What this task involves |
Pictures must be left out. Print the lines from the beginning of the material through the line holding "Beragam Dunia Usaha</span></h2>", exactly and nothing else.

[[ Extracted records open ]]

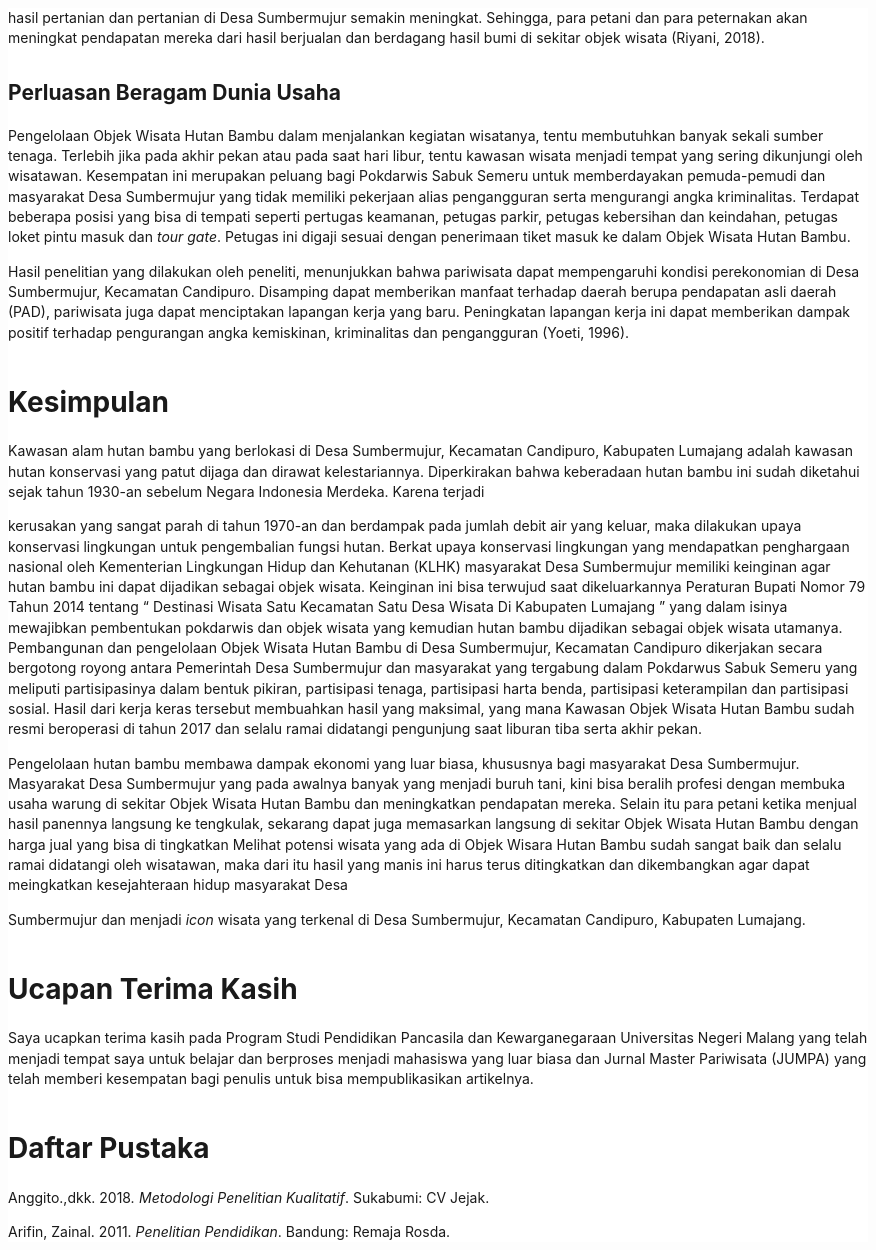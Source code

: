 <p><span class="font2">hasil pertanian dan pertanian di Desa Sumbermujur semakin meningkat. Sehingga, para petani dan para peternakan akan meningkat pendapatan mereka dari hasil berjualan dan berdagang hasil bumi di sekitar objek wisata (Riyani, 2018).</span></p>
<h2><a name="bookmark42"></a><span class="font2" style="font-weight:bold;"><a name="bookmark43"></a>Perluasan Beragam Dunia Usaha</span></h2>
<p><span class="font2">Pengelolaan Objek Wisata Hutan Bambu dalam menjalankan kegiatan wisatanya, tentu membutuhkan banyak sekali sumber tenaga. Terlebih jika pada akhir pekan atau pada saat hari libur, tentu kawasan wisata menjadi tempat yang sering dikunjungi oleh wisatawan. Kesempatan ini merupakan peluang bagi Pokdarwis Sabuk Semeru untuk memberdayakan pemuda-pemudi dan masyarakat Desa Sumbermujur yang tidak memiliki pekerjaan alias pengangguran serta mengurangi angka kriminalitas. Terdapat beberapa posisi yang bisa di tempati seperti pertugas keamanan, petugas parkir, petugas kebersihan dan keindahan, petugas loket pintu masuk dan </span><span class="font2" style="font-style:italic;">tour gate</span><span class="font2">. Petugas ini digaji sesuai dengan penerimaan tiket masuk ke dalam Objek Wisata Hutan Bambu.</span></p>
<p><span class="font2">Hasil penelitian yang dilakukan oleh peneliti, menunjukkan bahwa pariwisata dapat mempengaruhi kondisi perekonomian di Desa Sumbermujur, Kecamatan Candipuro. Disamping dapat memberikan manfaat terhadap daerah berupa pendapatan asli daerah (PAD), pariwisata juga dapat menciptakan lapangan kerja yang baru. Peningkatan lapangan kerja ini dapat memberikan dampak positif terhadap pengurangan angka kemiskinan, kriminalitas dan pengangguran (Yoeti, 1996).</span></p>
<h1><a name="bookmark44"></a><span class="font3" style="font-weight:bold;"><a name="bookmark45"></a>Kesimpulan</span></h1>
<p><span class="font2">Kawasan alam hutan bambu yang berlokasi di Desa Sumbermujur, Kecamatan Candipuro, Kabupaten Lumajang adalah kawasan hutan konservasi yang patut dijaga dan dirawat kelestariannya. Diperkirakan bahwa keberadaan hutan bambu ini sudah diketahui sejak tahun 1930-an sebelum Negara Indonesia Merdeka. Karena terjadi</span></p>
<p><span class="font2">kerusakan yang sangat parah di tahun 1970-an dan berdampak pada jumlah debit air yang keluar, maka dilakukan upaya konservasi lingkungan untuk pengembalian fungsi hutan. Berkat upaya konservasi lingkungan yang mendapatkan penghargaan nasional oleh Kementerian Lingkungan Hidup dan Kehutanan (KLHK) masyarakat Desa Sumbermujur memiliki keinginan agar hutan bambu ini dapat dijadikan sebagai objek wisata. Keinginan ini bisa terwujud saat dikeluarkannya Peraturan Bupati Nomor 79 Tahun 2014 tentang “ Destinasi Wisata Satu Kecamatan Satu Desa Wisata Di Kabupaten Lumajang ” yang dalam isinya mewajibkan pembentukan pokdarwis dan objek wisata yang kemudian hutan bambu dijadikan sebagai objek wisata utamanya. Pembangunan dan pengelolaan Objek Wisata Hutan Bambu di Desa Sumbermujur, Kecamatan Candipuro dikerjakan secara bergotong royong antara Pemerintah Desa Sumbermujur dan masyarakat yang tergabung dalam Pokdarwus Sabuk Semeru yang meliputi partisipasinya dalam bentuk pikiran, partisipasi tenaga, partisipasi harta benda, partisipasi keterampilan dan partisipasi sosial. Hasil dari kerja keras tersebut membuahkan hasil yang maksimal, yang mana Kawasan Objek Wisata Hutan Bambu sudah resmi beroperasi di tahun 2017 dan selalu ramai didatangi pengunjung saat liburan tiba serta akhir pekan.</span></p>
<p><span class="font2">Pengelolaan hutan bambu membawa dampak ekonomi yang luar biasa, khususnya bagi masyarakat Desa Sumbermujur. Masyarakat Desa Sumbermujur yang pada awalnya banyak yang menjadi buruh tani, kini bisa beralih profesi dengan membuka usaha warung di sekitar Objek Wisata Hutan Bambu dan meningkatkan pendapatan mereka. Selain itu para petani ketika menjual hasil panennya langsung ke tengkulak, sekarang dapat juga memasarkan langsung di sekitar Objek Wisata Hutan Bambu dengan harga jual yang bisa di tingkatkan Melihat potensi wisata yang ada di Objek Wisara Hutan Bambu sudah sangat baik dan selalu ramai didatangi oleh wisatawan, maka dari itu hasil yang manis ini harus terus ditingkatkan dan dikembangkan agar dapat meingkatkan kesejahteraan hidup masyarakat Desa</span></p>
<p><span class="font2">Sumbermujur dan menjadi </span><span class="font2" style="font-style:italic;">icon</span><span class="font2"> wisata yang terkenal di Desa Sumbermujur, Kecamatan Candipuro, Kabupaten Lumajang.</span></p>
<h1><a name="bookmark46"></a><span class="font3" style="font-weight:bold;"><a name="bookmark47"></a>Ucapan Terima Kasih</span></h1>
<p><span class="font2">Saya ucapkan terima kasih pada Program Studi Pendidikan Pancasila dan Kewarganegaraan Universitas Negeri Malang yang telah menjadi tempat saya untuk belajar dan berproses menjadi mahasiswa yang luar biasa dan Jurnal Master Pariwisata (JUMPA) yang telah memberi kesempatan bagi penulis untuk bisa mempublikasikan artikelnya.</span></p>
<h1><a name="bookmark48"></a><span class="font3" style="font-weight:bold;"><a name="bookmark49"></a>Daftar Pustaka</span></h1>
<p><span class="font2">Anggito.,dkk. 2018</span><span class="font2" style="font-style:italic;">. Metodologi Penelitian Kualitatif</span><span class="font2">. Sukabumi: CV Jejak.</span></p>
<p><span class="font2">Arifin, Zainal. 2011. </span><span class="font2" style="font-style:italic;">Penelitian Pendidikan</span><span class="font2">. Bandung: Remaja Rosda.</span></p>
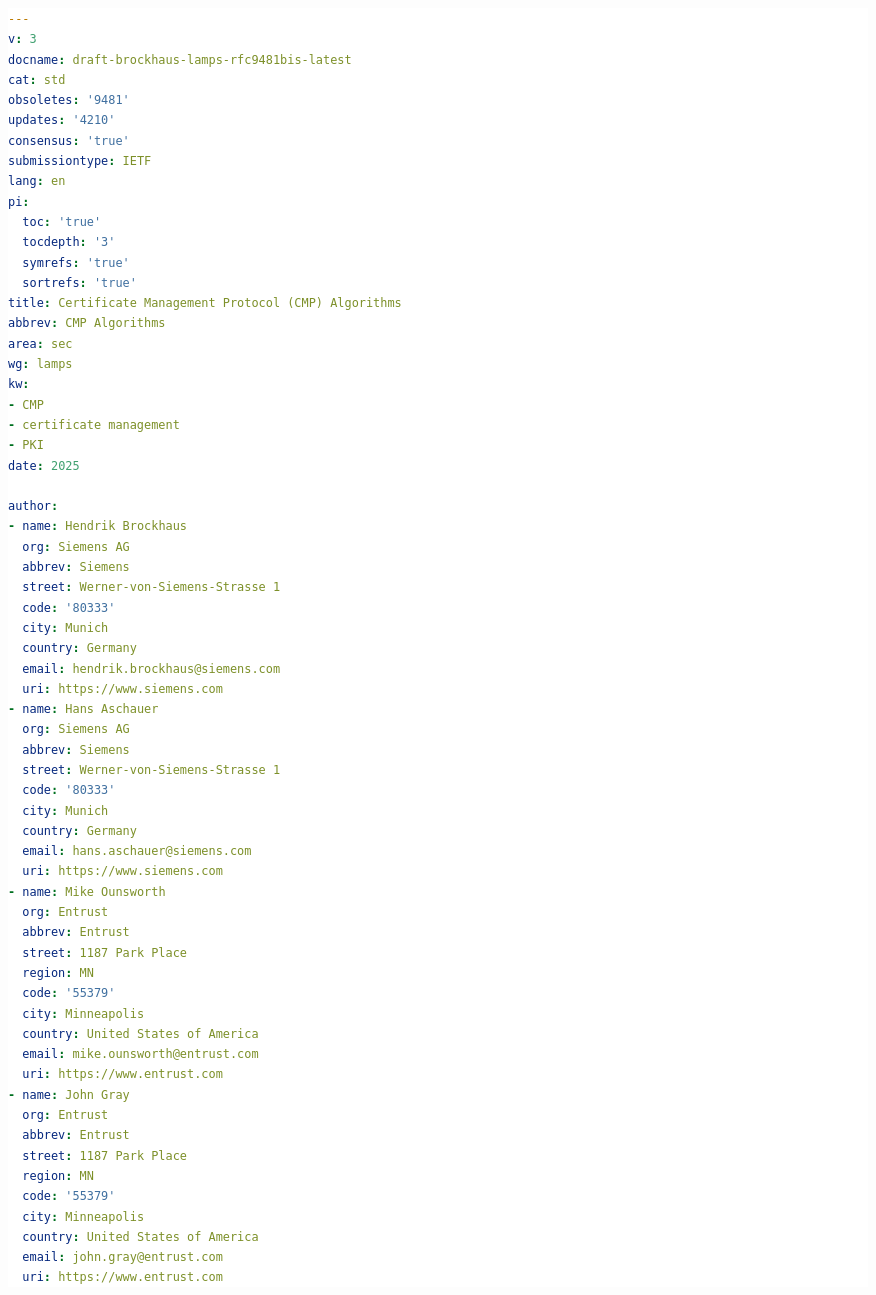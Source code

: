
 ```yaml
---
v: 3
docname: draft-brockhaus-lamps-rfc9481bis-latest
cat: std
obsoletes: '9481'
updates: '4210'
consensus: 'true'
submissiontype: IETF
lang: en
pi:
  toc: 'true'
  tocdepth: '3'
  symrefs: 'true'
  sortrefs: 'true'
title: Certificate Management Protocol (CMP) Algorithms
abbrev: CMP Algorithms
area: sec
wg: lamps
kw:
- CMP
- certificate management
- PKI
date: 2025

author:
- name: Hendrik Brockhaus
  org: Siemens AG
  abbrev: Siemens
  street: Werner-von-Siemens-Strasse 1
  code: '80333'
  city: Munich
  country: Germany
  email: hendrik.brockhaus@siemens.com
  uri: https://www.siemens.com
- name: Hans Aschauer
  org: Siemens AG
  abbrev: Siemens
  street: Werner-von-Siemens-Strasse 1
  code: '80333'
  city: Munich
  country: Germany
  email: hans.aschauer@siemens.com
  uri: https://www.siemens.com
- name: Mike Ounsworth
  org: Entrust
  abbrev: Entrust
  street: 1187 Park Place
  region: MN
  code: '55379'
  city: Minneapolis
  country: United States of America
  email: mike.ounsworth@entrust.com
  uri: https://www.entrust.com
- name: John Gray
  org: Entrust
  abbrev: Entrust
  street: 1187 Park Place
  region: MN
  code: '55379'
  city: Minneapolis
  country: United States of America
  email: john.gray@entrust.com
  uri: https://www.entrust.com
```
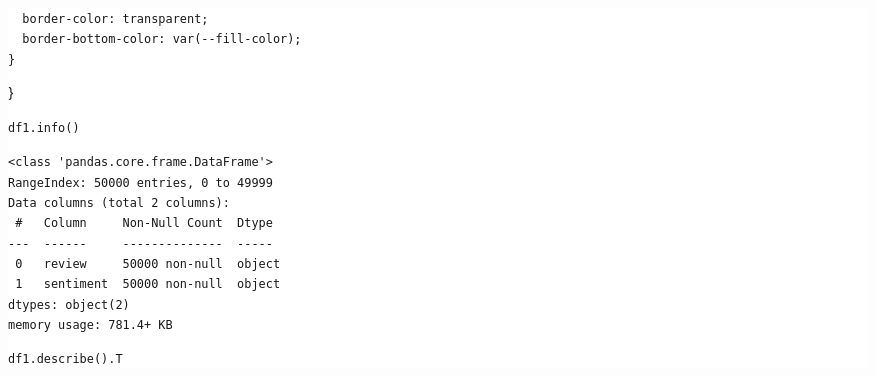       border-color: transparent;
      border-bottom-color: var(--fill-color);
    }
  }
</style>

  <script>
    async function quickchart(key) {
      const quickchartButtonEl =
        document.querySelector('#' + key + ' button');
      quickchartButtonEl.disabled = true;  // To prevent multiple clicks.
      quickchartButtonEl.classList.add('colab-df-spinner');
      try {
        const charts = await google.colab.kernel.invokeFunction(
            'suggestCharts', [key], {});
      } catch (error) {
        console.error('Error during call to suggestCharts:', error);
      }
      quickchartButtonEl.classList.remove('colab-df-spinner');
      quickchartButtonEl.classList.add('colab-df-quickchart-complete');
    }
    (() => {
      let quickchartButtonEl =
        document.querySelector('#df-c3ad716a-10b9-4fdc-a550-c5567795d337 button');
      quickchartButtonEl.style.display =
        google.colab.kernel.accessAllowed ? 'block' : 'none';
    })();
  </script>
</div>
    </div>
  </div>

```python
df1.info()
```

    <class 'pandas.core.frame.DataFrame'>
    RangeIndex: 50000 entries, 0 to 49999
    Data columns (total 2 columns):
     #   Column     Non-Null Count  Dtype 
    ---  ------     --------------  ----- 
     0   review     50000 non-null  object
     1   sentiment  50000 non-null  object
    dtypes: object(2)
    memory usage: 781.4+ KB

```python
df1.describe().T
```

  <div id="df-b75c8105-1ef2-4a70-8dd5-afd267cab715" class="colab-df-container">
    <div>
<style scoped>
    .dataframe tbody tr th:only-of-type {
        vertical-align: middle;
    }

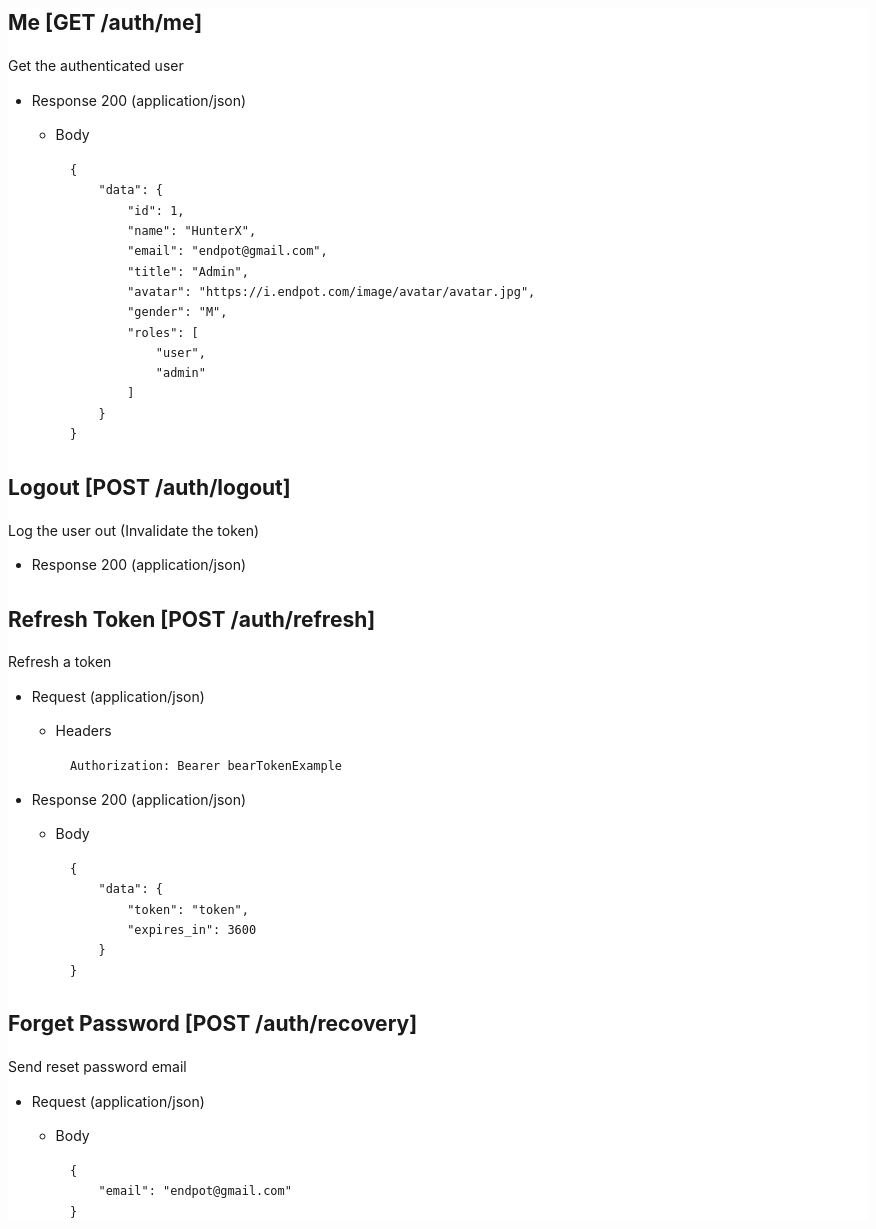 ## Me [GET /auth/me]
Get the authenticated user

+ Response 200 (application/json)
    + Body

            {
                "data": {
                    "id": 1,
                    "name": "HunterX",
                    "email": "endpot@gmail.com",
                    "title": "Admin",
                    "avatar": "https://i.endpot.com/image/avatar/avatar.jpg",
                    "gender": "M",
                    "roles": [
                        "user",
                        "admin"
                    ]
                }
            }

## Logout [POST /auth/logout]
Log the user out (Invalidate the token)

+ Response 200 (application/json)

## Refresh Token [POST /auth/refresh]
Refresh a token

+ Request (application/json)
    + Headers

            Authorization: Bearer bearTokenExample

+ Response 200 (application/json)
    + Body

            {
                "data": {
                    "token": "token",
                    "expires_in": 3600
                }
            }

## Forget Password [POST /auth/recovery]
Send reset password email

+ Request (application/json)
    + Body

            {
                "email": "endpot@gmail.com"
            }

[[ Extracted records closed ]]

Answer for the task |
Source code

: <p><span class="font2">hasil pertanian dan pertanian di Desa Sumbermujur semakin meningkat. Sehingga, para petani dan para peternakan akan meningkat pendapatan mereka dari hasil berjualan dan berdagang hasil bumi di sekitar objek wisata (Riyani, 2018).</span></p>
<h2><a name="bookmark42"></a><span class="font2" style="font-weight:bold;"><a name="bookmark43"></a>Perluasan Beragam Dunia Usaha</span></h2>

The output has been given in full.